We here test the sensitivity of simulated North Atlantic climates to two different reconstructions by using these reconstructions
as boundary conditions for model experiments. An atmospheric general circulation model has been used to perform two simulations
of the (LGM) and a modern-day control simulation. Standard (CLIMAP) reconstructions of sea ice and sea surface temperatures
have been used for the first simulation, and a set of new reconstructions in the Nordic Seas/Northern Atlantic have been used
for the second experiment.
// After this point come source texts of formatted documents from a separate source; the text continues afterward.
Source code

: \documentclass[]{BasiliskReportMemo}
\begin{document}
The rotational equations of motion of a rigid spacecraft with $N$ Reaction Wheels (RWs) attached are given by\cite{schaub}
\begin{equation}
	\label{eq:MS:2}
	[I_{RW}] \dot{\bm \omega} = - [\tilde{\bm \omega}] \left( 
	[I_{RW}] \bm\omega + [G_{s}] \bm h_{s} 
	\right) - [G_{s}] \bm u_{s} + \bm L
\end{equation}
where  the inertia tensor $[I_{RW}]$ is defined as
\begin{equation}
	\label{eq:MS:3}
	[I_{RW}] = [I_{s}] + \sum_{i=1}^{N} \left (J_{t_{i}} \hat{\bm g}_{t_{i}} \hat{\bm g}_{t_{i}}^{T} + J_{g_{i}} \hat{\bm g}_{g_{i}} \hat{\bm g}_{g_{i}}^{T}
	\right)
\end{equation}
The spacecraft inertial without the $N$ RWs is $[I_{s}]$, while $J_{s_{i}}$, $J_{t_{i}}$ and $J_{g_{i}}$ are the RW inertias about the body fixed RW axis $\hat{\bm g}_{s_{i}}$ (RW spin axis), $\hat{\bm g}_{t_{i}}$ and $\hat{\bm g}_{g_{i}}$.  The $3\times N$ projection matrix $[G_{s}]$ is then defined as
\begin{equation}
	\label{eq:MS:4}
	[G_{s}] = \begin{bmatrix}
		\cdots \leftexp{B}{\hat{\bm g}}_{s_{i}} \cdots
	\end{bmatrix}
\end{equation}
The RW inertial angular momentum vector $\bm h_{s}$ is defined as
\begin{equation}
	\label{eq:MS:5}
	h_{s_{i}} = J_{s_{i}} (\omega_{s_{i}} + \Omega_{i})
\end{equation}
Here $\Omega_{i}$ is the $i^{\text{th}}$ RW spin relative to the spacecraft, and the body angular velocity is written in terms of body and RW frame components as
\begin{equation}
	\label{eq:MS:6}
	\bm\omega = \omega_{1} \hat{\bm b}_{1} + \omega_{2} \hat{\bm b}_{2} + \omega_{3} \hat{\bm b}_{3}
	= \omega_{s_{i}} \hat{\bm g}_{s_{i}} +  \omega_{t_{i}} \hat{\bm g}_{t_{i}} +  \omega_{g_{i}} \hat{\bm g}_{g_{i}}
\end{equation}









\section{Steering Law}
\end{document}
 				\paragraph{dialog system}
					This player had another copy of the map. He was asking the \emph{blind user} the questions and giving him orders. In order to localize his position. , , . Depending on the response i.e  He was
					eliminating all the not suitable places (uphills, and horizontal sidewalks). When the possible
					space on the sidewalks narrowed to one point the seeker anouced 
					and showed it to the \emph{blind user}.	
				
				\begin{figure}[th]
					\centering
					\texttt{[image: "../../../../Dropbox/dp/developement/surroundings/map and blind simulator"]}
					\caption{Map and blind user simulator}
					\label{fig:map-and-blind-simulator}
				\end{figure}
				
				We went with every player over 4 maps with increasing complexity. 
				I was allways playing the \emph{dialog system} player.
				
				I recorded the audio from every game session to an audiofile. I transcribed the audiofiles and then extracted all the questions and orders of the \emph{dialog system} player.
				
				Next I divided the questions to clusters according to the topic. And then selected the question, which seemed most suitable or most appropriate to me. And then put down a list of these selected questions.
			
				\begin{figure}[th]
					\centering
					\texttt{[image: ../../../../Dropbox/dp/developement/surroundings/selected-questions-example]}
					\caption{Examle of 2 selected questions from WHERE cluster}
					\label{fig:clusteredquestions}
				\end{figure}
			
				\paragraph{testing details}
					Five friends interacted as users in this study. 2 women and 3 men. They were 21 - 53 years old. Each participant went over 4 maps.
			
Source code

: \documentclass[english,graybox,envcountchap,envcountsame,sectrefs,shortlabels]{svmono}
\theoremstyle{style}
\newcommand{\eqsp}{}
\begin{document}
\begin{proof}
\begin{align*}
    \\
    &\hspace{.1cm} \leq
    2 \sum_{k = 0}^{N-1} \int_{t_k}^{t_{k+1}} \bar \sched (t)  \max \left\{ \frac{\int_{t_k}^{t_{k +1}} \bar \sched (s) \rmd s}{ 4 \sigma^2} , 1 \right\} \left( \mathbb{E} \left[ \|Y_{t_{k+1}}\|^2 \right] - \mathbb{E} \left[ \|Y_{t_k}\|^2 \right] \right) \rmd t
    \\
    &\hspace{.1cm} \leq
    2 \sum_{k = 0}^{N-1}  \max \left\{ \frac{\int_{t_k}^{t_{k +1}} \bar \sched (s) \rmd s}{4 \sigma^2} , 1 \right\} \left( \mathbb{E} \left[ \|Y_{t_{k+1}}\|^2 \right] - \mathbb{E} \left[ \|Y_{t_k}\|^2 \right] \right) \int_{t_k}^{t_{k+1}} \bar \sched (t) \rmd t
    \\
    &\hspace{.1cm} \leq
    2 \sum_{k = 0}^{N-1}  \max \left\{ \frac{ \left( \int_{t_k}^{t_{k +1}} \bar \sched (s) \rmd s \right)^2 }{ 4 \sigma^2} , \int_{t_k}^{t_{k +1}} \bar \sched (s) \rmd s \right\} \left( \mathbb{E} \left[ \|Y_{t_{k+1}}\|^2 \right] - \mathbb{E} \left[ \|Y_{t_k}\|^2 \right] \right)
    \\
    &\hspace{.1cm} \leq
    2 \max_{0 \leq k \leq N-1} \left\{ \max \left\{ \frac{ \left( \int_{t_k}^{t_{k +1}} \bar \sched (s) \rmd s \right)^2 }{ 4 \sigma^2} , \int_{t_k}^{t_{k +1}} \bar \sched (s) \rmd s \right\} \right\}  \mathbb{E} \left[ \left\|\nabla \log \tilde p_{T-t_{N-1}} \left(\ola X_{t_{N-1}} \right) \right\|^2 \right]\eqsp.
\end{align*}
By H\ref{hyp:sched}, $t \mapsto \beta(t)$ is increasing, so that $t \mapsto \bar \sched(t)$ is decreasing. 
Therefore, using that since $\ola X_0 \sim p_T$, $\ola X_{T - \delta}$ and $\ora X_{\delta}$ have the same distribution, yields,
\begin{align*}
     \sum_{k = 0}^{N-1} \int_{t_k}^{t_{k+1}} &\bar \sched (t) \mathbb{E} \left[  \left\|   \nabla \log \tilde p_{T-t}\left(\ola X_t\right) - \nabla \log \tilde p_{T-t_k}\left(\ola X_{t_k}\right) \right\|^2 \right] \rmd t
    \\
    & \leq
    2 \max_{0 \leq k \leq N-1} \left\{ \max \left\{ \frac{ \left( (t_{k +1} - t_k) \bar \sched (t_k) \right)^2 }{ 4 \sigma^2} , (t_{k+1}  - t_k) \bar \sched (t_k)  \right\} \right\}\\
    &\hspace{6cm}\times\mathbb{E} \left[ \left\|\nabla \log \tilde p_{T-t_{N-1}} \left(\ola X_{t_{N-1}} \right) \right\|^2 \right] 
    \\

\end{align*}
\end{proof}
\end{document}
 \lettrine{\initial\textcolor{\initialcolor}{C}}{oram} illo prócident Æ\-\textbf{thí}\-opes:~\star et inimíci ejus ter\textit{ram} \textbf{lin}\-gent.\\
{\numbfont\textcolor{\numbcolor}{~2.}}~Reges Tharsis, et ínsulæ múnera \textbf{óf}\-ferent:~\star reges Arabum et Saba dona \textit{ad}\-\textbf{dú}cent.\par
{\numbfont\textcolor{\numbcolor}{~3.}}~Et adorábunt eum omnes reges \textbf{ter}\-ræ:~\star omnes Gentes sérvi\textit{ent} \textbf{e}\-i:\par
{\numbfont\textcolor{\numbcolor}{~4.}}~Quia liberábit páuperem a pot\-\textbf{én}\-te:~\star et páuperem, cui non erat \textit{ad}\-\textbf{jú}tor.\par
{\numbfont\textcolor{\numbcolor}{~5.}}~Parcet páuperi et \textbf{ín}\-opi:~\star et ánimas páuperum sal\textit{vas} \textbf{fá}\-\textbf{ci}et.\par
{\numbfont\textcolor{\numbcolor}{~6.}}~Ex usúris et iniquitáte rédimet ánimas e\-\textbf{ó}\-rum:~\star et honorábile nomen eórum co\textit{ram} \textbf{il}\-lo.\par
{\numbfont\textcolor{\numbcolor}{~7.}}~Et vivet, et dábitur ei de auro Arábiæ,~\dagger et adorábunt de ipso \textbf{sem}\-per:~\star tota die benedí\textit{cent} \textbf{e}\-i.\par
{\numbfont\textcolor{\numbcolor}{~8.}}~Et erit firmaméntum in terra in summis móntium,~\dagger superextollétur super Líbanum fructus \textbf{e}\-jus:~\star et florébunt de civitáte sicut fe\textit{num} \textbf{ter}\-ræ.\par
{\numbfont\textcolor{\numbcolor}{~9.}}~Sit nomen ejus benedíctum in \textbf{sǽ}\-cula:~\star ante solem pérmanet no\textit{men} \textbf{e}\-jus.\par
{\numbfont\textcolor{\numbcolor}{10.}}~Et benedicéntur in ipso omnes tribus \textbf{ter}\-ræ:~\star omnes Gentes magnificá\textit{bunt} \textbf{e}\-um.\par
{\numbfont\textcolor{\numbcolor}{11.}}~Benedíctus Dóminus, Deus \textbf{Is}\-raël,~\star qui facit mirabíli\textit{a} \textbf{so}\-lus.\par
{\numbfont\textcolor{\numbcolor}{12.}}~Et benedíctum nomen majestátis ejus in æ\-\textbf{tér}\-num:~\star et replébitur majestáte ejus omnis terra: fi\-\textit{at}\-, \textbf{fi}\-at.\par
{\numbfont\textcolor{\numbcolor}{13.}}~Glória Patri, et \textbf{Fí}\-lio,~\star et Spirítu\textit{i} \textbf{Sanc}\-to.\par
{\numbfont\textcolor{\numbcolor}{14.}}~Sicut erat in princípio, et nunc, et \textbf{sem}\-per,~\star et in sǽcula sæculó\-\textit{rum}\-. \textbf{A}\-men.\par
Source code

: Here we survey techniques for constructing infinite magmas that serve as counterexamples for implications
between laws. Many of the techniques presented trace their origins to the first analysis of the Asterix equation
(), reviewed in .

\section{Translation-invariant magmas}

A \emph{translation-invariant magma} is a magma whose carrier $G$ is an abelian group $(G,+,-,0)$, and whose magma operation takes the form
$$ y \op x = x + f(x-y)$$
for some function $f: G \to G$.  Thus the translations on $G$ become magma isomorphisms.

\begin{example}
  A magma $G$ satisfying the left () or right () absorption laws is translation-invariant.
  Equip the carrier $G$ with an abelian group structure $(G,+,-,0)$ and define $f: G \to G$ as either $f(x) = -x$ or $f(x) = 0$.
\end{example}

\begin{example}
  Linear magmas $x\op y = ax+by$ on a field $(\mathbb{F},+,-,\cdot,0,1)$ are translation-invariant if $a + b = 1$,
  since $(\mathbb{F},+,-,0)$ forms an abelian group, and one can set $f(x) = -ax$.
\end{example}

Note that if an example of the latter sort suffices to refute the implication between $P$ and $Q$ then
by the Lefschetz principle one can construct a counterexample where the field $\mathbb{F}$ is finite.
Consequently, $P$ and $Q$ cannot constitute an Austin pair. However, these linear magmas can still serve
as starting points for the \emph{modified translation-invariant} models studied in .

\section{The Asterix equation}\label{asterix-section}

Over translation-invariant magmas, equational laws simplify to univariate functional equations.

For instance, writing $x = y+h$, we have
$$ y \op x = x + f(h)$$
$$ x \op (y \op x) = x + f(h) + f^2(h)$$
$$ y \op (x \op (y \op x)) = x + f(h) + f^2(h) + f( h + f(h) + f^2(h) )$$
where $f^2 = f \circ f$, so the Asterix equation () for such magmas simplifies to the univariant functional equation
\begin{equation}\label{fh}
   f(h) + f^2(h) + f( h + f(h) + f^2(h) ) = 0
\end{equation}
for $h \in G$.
The new reconstruction is based on 158 core samples, and represents ice-free conditions during
summer in the Nordic Seas, with accordingly warmer sea surface temperatures and less extensive sea ice during winter as well.
The simulated glacial climate is globally 5.7 K colder than modern day, with the largest changes at mid and high latitudes.
Due to more intense Hadley circulation, the precipitation at lower latitudes has increased in the simulations of the LGM.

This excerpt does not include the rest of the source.